Si juegas a la lotería, o a la quiniela, hay un momento para apostar, otro de espera y  otros de alegría, o desengaño. Si se puede apostar sobre todo y en todo momento, las cosas se complican. Todo es inmediato, todo es compulsivo. En cada instante se reproduce la apuesta, la espera, el resultado. Hay café y bollería baratos. No es un lugar de paso. Invita a quedarse y seguir jugando. Hombres, mujeres, mayores, menores. Una sociedad en juego permanente.
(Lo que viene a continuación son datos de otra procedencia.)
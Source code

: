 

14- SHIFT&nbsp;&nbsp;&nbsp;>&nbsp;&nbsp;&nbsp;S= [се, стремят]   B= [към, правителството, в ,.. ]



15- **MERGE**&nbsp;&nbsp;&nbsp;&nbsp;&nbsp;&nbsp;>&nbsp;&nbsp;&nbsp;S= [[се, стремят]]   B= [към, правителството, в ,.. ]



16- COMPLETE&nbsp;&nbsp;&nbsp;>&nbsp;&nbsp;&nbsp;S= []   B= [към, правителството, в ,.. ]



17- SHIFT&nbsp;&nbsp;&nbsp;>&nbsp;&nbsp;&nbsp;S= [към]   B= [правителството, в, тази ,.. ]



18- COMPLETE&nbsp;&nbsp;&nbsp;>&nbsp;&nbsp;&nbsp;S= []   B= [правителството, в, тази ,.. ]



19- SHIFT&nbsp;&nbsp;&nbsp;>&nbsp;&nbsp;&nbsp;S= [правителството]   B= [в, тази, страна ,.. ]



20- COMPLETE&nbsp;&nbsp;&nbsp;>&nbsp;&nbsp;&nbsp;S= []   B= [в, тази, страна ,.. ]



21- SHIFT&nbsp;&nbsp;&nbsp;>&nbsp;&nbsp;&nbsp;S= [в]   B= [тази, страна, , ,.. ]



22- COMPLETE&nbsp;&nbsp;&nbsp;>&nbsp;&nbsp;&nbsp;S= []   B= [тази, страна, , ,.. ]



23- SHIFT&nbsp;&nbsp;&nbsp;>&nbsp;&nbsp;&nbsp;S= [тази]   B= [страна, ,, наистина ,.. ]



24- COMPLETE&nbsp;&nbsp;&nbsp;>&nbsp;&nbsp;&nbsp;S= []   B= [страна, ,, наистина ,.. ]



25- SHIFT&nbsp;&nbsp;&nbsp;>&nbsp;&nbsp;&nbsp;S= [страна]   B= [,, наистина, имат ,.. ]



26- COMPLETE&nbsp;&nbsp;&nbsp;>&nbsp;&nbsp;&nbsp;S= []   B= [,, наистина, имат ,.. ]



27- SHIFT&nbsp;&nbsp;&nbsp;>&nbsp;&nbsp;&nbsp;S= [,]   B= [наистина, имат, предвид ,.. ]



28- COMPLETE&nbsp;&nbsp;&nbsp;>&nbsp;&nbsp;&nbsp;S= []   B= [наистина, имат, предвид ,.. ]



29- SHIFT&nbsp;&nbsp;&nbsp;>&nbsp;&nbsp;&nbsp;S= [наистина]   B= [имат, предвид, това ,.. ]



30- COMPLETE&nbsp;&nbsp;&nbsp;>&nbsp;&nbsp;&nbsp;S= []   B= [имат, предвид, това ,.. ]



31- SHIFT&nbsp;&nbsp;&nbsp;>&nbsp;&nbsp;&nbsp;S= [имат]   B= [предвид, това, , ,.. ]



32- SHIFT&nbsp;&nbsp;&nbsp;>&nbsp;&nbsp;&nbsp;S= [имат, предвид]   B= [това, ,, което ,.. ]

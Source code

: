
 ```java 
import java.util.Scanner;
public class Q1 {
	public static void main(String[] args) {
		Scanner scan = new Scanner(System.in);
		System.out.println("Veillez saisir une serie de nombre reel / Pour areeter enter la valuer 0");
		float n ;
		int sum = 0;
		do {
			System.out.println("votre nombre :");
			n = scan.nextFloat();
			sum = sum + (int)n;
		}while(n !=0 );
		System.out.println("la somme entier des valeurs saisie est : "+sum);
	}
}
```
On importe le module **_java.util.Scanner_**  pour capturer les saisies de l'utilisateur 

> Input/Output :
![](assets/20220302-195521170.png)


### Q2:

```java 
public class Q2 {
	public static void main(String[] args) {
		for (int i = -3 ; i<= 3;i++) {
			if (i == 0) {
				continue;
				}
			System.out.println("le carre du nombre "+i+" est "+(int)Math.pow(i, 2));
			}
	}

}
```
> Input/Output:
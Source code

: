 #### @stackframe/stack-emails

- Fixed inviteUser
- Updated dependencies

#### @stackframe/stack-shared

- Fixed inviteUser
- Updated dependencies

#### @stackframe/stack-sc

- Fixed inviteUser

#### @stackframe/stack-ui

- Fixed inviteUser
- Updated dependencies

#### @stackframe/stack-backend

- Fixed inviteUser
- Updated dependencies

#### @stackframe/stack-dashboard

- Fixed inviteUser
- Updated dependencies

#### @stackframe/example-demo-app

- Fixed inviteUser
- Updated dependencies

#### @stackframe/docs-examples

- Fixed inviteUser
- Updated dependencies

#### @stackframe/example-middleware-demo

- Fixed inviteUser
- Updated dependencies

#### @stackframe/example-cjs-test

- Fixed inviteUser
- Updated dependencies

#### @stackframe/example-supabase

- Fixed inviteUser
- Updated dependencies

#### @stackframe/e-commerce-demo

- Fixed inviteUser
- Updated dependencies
La ludopatía, la ludomanía, como esperanza vital.

Las asociaciones vecinales se han dado cuenta de la jugada y han reaccionado frente a una administración dispuesta a sacar todo el jugo económico que puede dar la desregulación y liberalización absoluta del juego. Así ha ocurrido en barrios y pueblos madrileños, donde los cines han desaparecido y dónde muchas decenas de casas de apuestas han abierto sus puertas separadas por unos pocos metros las unas de las otras. Es una realidad por todo Madrid.

Me parece que no basta regular esta actividad, impedir que en esos antros entren niños, que se abran cerca de los colegios, o dedicar un poquito de dinero de sus beneficios a curar la ludopatía. Creo que hay que ser más ambiciosos y tratar al juego como tratamos al tabaco, o al alcohol. Para empezar no estaría mal prohibir los anuncios de casas de apuestas y apuestas online.

Hacen bien los vecinos y vecinas en defender en los barrios que la droga del juego no se apodere de los deseos de felicidad de mucha gente, acabando con vidas y destruyendo familias enteras. No parece mucho pedir que Ayuntamientos, Comunidad y Estado escuchen a estas gentes y se pongan a colaborar de inmediato.  Nuestros barrios, nuestra gente, no merecen un horizonte vital tan mediocre.